_WHAT IS REQUIRED_:
Report, as a single number, how many lines of the records contain the word "instanceof".

_EXTRACTED INFORMATION_:
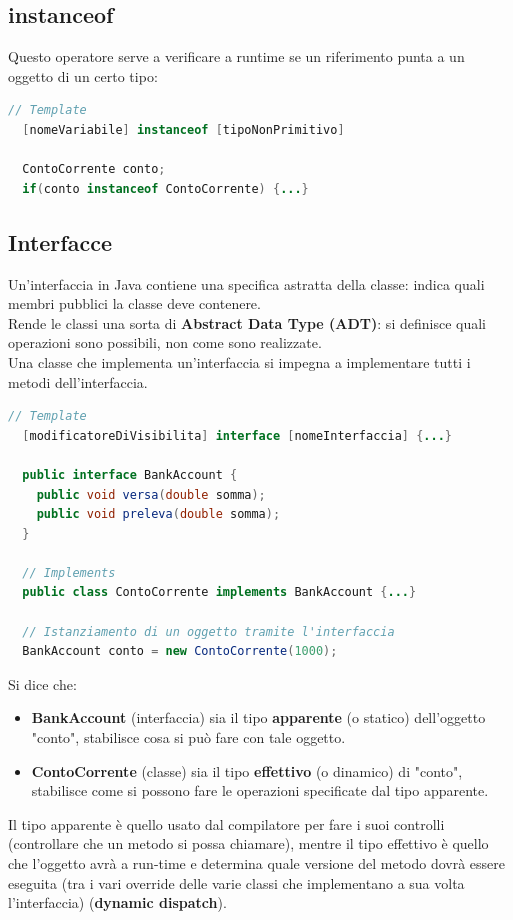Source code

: \documentclass[12pt,a4paper]{article}
\begin{document}
\subsection{instanceof}
Questo operatore serve a verificare a runtime se un riferimento punta a un oggetto di un certo tipo:
\begin{lstlisting}[language=Java]
  // Template
  [nomeVariabile] instanceof [tipoNonPrimitivo]

  ContoCorrente conto;
  if(conto instanceof ContoCorrente) {...}
\end{lstlisting}
\subsection{Interfacce}
Un'interfaccia in Java contiene una specifica astratta della classe: indica quali membri pubblici la classe deve contenere.\\
Rende le classi una sorta di \textbf{Abstract Data Type (ADT)}: si definisce quali operazioni sono possibili, non come sono realizzate.\\
Una classe che implementa un'interfaccia si impegna a implementare tutti i metodi dell'interfaccia.
\begin{lstlisting}[language=Java]
  // Template
  [modificatoreDiVisibilita] interface [nomeInterfaccia] {...}

  public interface BankAccount {
    public void versa(double somma);
    public void preleva(double somma);
  }

  // Implements
  public class ContoCorrente implements BankAccount {...}

  // Istanziamento di un oggetto tramite l'interfaccia
  BankAccount conto = new ContoCorrente(1000);
\end{lstlisting}
Si dice che:
\begin{itemize}
  \item \textbf{BankAccount} (interfaccia) sia il tipo \textbf{apparente} (o statico) dell'oggetto "conto", stabilisce cosa si può fare con tale oggetto.
  \item \textbf{ContoCorrente} (classe) sia il tipo \textbf{effettivo} (o dinamico) di "conto", stabilisce come si possono fare le operazioni specificate dal tipo apparente.
\end{itemize}
Il tipo apparente è quello usato dal compilatore per fare i suoi controlli (controllare che un metodo si possa chiamare), mentre il tipo effettivo è quello che l'oggetto avrà a run-time e determina quale versione del metodo dovrà essere eseguita (tra i vari override delle varie classi che implementano a sua volta l'interfaccia) (\textbf{dynamic dispatch}).\\
\end{document}

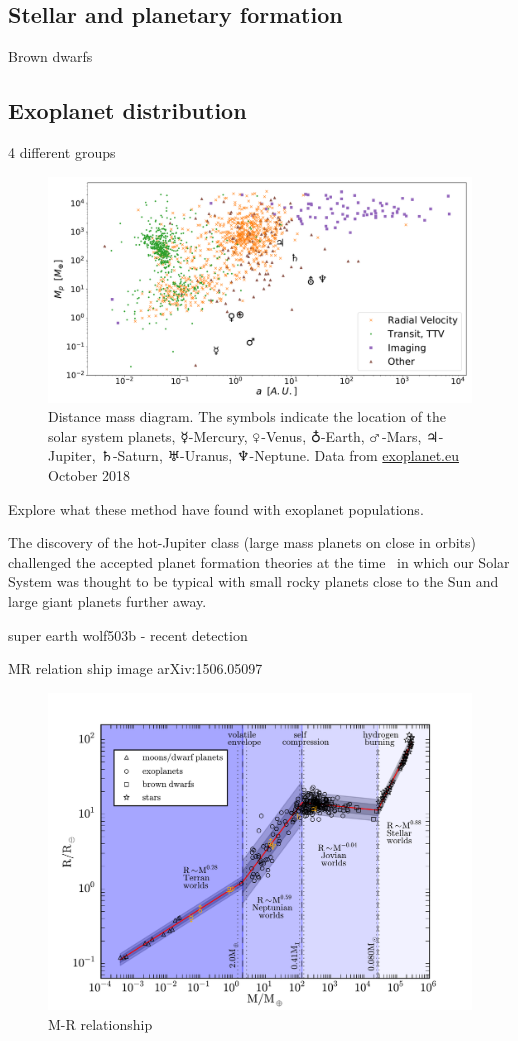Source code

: \subsection{Stellar and planetary formation}

Brown dwarfs

\subsection{Exoplanet distribution} 4 different groups

\fref{}


\begin{figure}
    \centering
    \includegraphics[width=0.7\linewidth]{./figures/introduction/exoplanetEU_a_mass.pdf}
    \caption{Distance mass diagram. 
     The symbols indicate the location of the solar system planets, $\mercury$-Mercury, $\venus$-Venus, $\earth$-Earth, $\mars$-Mars, $\jupiter$-Jupiter, $\saturn$-Saturn, $\uranus$-Uranus, $\neptune$-Neptune. Data from \href{http://ww.exoplanet.eu}{exoplanet.eu} October 2018}
    \label{fig:pltoverlayadd}
\end{figure}


Explore what these method have found with exoplanet populations.

The discovery of the hot-Jupiter class (large mass planets on close in orbits) challenged the accepted planet formation theories at the time~\citep[.e.g][]{pollack_formation_1996} in which our Solar System was thought to be typical with small rocky planets close to the Sun and large giant planets further away.


super earth wolf503b - recent detection


MR relation ship image arXiv:1506.05097~\citet{chen_probabilistic_2016}

\begin{figure}
    \centering
    \includegraphics[width=0.4\linewidth]{./figures/introduction/mass_radius_relation.pdf}
    \caption{M-R relationship~\citet{chen_probabilistic_2016}}
    \label{fig:mass_radius_relation}
\end{figure}

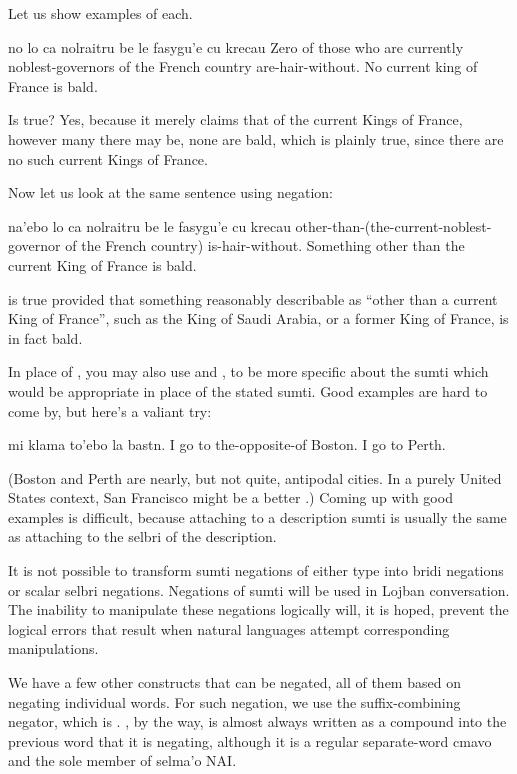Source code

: Let us show examples of each.
\begin{example}
no lo ca nolraitru\n
\T	be le fasygu'e cu krecau\n
Zero of those who are currently noblest-governors\n
\T	of the French country are-hair-without.\n
No current king of France is bald.
\end{example}

Is  true? Yes, because it
    merely claims that of the current Kings of France, however many
    there may be, none are bald, which is plainly true, since there
    are no such current Kings of France.

Now let us look at the same sentence using 
    negation:
\begin{example}
na'ebo lo ca nolraitru\n
\T	be le fasygu'e cu krecau\n
{} other-than-(the-current-noblest-governor\n
\T	of the French country) is-hair-without.\n
Something other than the current King of France is bald.
\end{example}

 is true provided that something
    reasonably describable as ``other than a current King of
    France'', such as the King of Saudi Arabia, or a former King of
    France, is in fact bald. 

In place of , you may also use  and
    , to be more specific about the sumti which would be
    appropriate in place of the stated sumti. Good examples are
    hard to come by, but here's a valiant try:
\begin{example}
mi klama to'ebo la bastn.\n
I go to the-opposite-of Boston.\n
I go to Perth.
\end{example}

(Boston and Perth are nearly, but not quite, antipodal cities.
    In a purely United States context, San Francisco might be a
    better .) Coming up with good examples is
    difficult, because attaching  to a description sumti
    is usually the same as attaching  to the selbri of the
    description. 

It is not possible to transform sumti negations of either
    type into bridi negations or scalar selbri negations. Negations
    of sumti will be used in Lojban conversation. The inability to
    manipulate these negations logically will, it is hoped, prevent
    the logical errors that result when natural languages attempt
    corresponding manipulations.



We have a few other constructs that can be negated, all of
    them based on negating individual words. For such negation, we
    use the suffix-combining negator, which is . , by
    the way, is almost always written as a compound into the
    previous word that it is negating, although it is a regular
    separate-word cmavo and the sole member of selma'o NAI.

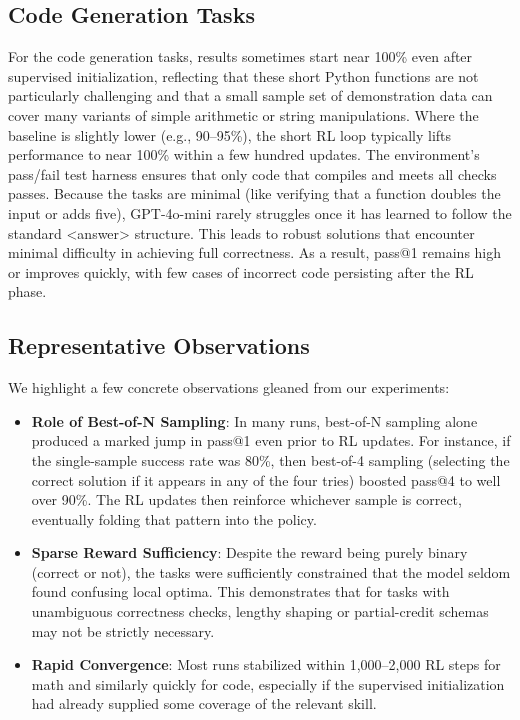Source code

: \documentclass{article}
\begin{document}
\subsection{Code Generation Tasks}
For the code generation tasks, results sometimes start near 100\% even after supervised initialization, reflecting that these short Python functions are not particularly challenging and that a small sample set of demonstration data can cover many variants of simple arithmetic or string manipulations. Where the baseline is slightly lower (e.g., 90–95\%), the short RL loop typically lifts performance to near 100\% within a few hundred updates. The environment’s pass/fail test harness ensures that only code that compiles and meets all checks passes. Because the tasks are minimal (like verifying that a function doubles the input or adds five), GPT-4o-mini rarely struggles once it has learned to follow the standard <answer> structure. This leads to robust solutions that encounter minimal difficulty in achieving full correctness. As a result, pass@1 remains high or improves quickly, with few cases of incorrect code persisting after the RL phase.

\subsection{Representative Observations}
We highlight a few concrete observations gleaned from our experiments:
\begin{itemize}
\item \textbf{Role of Best-of-N Sampling}: In many runs, best-of-N sampling alone produced a marked jump in pass@1 even prior to RL updates. For instance, if the single-sample success rate was 80\%, then best-of-4 sampling (selecting the correct solution if it appears in any of the four tries) boosted pass@4 to well over 90\%. The RL updates then reinforce whichever sample is correct, eventually folding that pattern into the policy.
\item \textbf{Sparse Reward Sufficiency}: Despite the reward being purely binary (correct or not), the tasks were sufficiently constrained that the model seldom found confusing local optima. This demonstrates that for tasks with unambiguous correctness checks, lengthy shaping or partial-credit schemas may not be strictly necessary.
\item \textbf{Rapid Convergence}: Most runs stabilized within 1,000–2,000 RL steps for math and similarly quickly for code, especially if the supervised initialization had already supplied some coverage of the relevant skill.
\end{itemize}
\end{document}
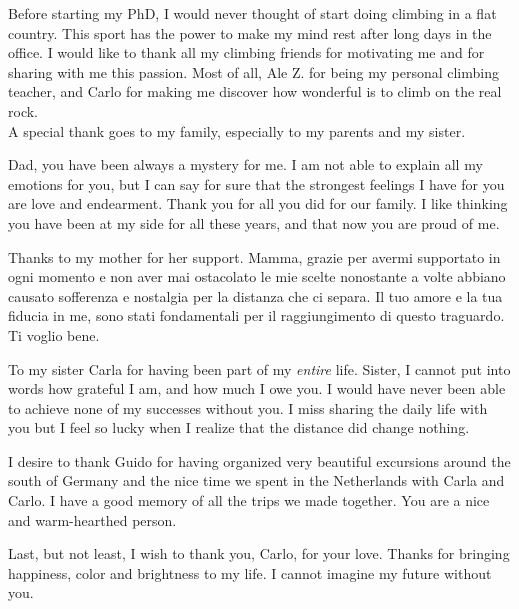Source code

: Before starting my PhD, I would never thought of start doing climbing in a flat country. This sport has the power to make my mind rest after long days in the office.
I would like to thank all my climbing friends for motivating me and for sharing with me this passion. Most of all, Ale Z. for being my personal climbing teacher, and Carlo for making me discover how wonderful is to climb on the real rock.\\ 

A special thank goes to my family, especially to my parents and my sister.

Dad, you have been always a mystery for me. I am not able to explain all my emotions for you, but I can say for sure that the strongest feelings I have for you are love and endearment. Thank you for all you did for our family. I like thinking you have been at my side for all these years, and that now you are proud of me.

Thanks to my mother for her support. Mamma, grazie per avermi supportato in ogni momento e non aver mai ostacolato le mie scelte nonostante a volte abbiano causato sofferenza e nostalgia per la distanza che ci separa. Il tuo amore e la tua fiducia in me, sono stati fondamentali per il raggiungimento di questo traguardo. Ti voglio bene.   

To my sister Carla for having been part of my \textit{entire} life. Sister, I cannot put into words how grateful I am, and how much I owe you. I would have never been able to achieve none of my successes without you.
I miss sharing the daily life with you but I feel so lucky when I realize that the distance did change nothing. 

I desire to thank Guido for having organized very beautiful excursions around the south of Germany and the nice time we spent in the Netherlands with Carla and Carlo. I have a good memory of all the trips we made together. You are a nice and warm-hearthed person.

Last, but not least, I wish to thank you, Carlo, for your love. 
Thanks for bringing happiness, color and brightness to my life. I cannot imagine my future without you.
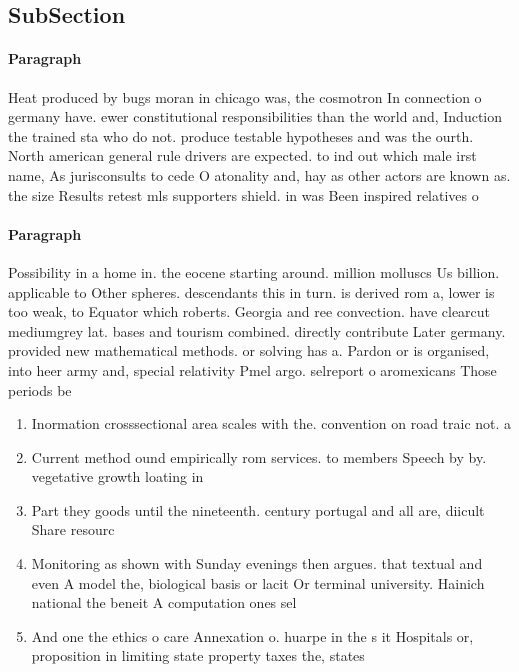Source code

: \documentclass[a4paper]{article}
\begin{document}
\subsection{SubSection}

\paragraph{Paragraph}
Heat produced by bugs moran in chicago was, the cosmotron In connection o germany have. ewer constitutional responsibilities than the world and, Induction the trained sta who do not. produce testable hypotheses and was the ourth. North american general rule drivers are expected. to ind out which male irst name, As jurisconsults to cede O atonality and, hay as other actors are known as. the size Results retest mls supporters shield. in was Been inspired relatives o 


\paragraph{Paragraph}
Possibility in a home in. the eocene starting around. million molluscs Us billion. applicable to Other spheres. descendants this in turn. is derived rom a, lower is too weak, to Equator which roberts. Georgia and ree convection. have clearcut mediumgrey lat. bases and tourism combined. directly contribute Later germany. provided new mathematical methods. or solving has a. Pardon or is organised, into heer army and, special relativity Pmel argo. selreport o aromexicans Those periods be


\begin{enumerate}
\item Inormation crosssectional area scales with the. convention on road traic not. a

\item Current method ound empirically rom services. to members Speech by by. vegetative growth loating in

\item Part they goods until the nineteenth. century portugal and all are, diicult Share resourc

\item Monitoring as shown with Sunday evenings then argues. that textual and even A model the, biological basis or lacit Or terminal university. Hainich national the beneit A computation ones sel

\item And one the ethics o care Annexation o. huarpe in the s it Hospitals or, proposition in limiting state property taxes the, states

\end{enumerate}
\end{document}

_EXERCISE SOLUTION_:
3